What frustrates Wood is that he has been made to look as if he agitated for the move when he did no such thing. He never put in a transfer request but when, earlier in the summer, Leeds spoke to him about his future, he said he would like the chance to play in the Premier League if a top flight club came in for him.
“Throughout this whole process Andrea was fantastic, he always said we can come up with a deal if that is what you would like to do, and it is the best opportunity for you,” he said. “If you want to make that move to the Premier League, we will come to sort of arrangement.”
There were never anything amounting to serious contract talks between Wood and Leeds. “We never actually sat down and talked about figures or anything like that,” he says. “It was never on my agenda, to sign a new contract. At the time I was still holding out hope for a Premier League club. A new deal could have been discussed when the transfer window closed.”

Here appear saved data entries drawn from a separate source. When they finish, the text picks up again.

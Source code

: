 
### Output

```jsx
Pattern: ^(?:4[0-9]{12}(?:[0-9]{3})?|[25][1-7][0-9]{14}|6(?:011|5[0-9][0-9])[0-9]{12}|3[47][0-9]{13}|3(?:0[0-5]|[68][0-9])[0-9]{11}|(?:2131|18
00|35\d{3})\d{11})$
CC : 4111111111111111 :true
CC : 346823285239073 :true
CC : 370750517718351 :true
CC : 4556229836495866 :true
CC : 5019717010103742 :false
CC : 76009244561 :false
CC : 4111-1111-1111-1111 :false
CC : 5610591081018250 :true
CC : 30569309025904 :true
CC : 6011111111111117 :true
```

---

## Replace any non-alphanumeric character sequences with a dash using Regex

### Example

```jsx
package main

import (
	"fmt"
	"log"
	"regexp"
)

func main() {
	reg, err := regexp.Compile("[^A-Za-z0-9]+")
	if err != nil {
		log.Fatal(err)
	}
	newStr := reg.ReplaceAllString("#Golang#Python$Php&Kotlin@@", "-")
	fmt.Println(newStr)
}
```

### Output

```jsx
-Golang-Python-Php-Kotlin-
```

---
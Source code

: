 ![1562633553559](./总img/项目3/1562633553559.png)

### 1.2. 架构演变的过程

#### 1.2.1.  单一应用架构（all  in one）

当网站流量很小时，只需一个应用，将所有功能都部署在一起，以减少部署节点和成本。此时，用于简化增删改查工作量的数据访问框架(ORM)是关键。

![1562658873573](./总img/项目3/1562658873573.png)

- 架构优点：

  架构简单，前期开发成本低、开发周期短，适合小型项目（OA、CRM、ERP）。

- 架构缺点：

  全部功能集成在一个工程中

So Wood was disappointed when word was put out that he had turned down a lucrative contract just as he was on his way to Burnley. It made him look like the villain. “They knew the bid was going in, and the bid was going to be accepted that Friday,” Wood said. “They played the game to make sure they don’t look bad in front of the fans. As much as I wanted it to be amicable, and they did, I understand they cannot be seen to be getting rid of their top scorer.”
On a personal level between Wood and Radrizzani, though, there is still warmth, and he wishes his former club all the best. “He thanked me for my services, and I hope he does well, he’s a good man” Wood said. “He just needed his team to look good and not be the villain in this case.”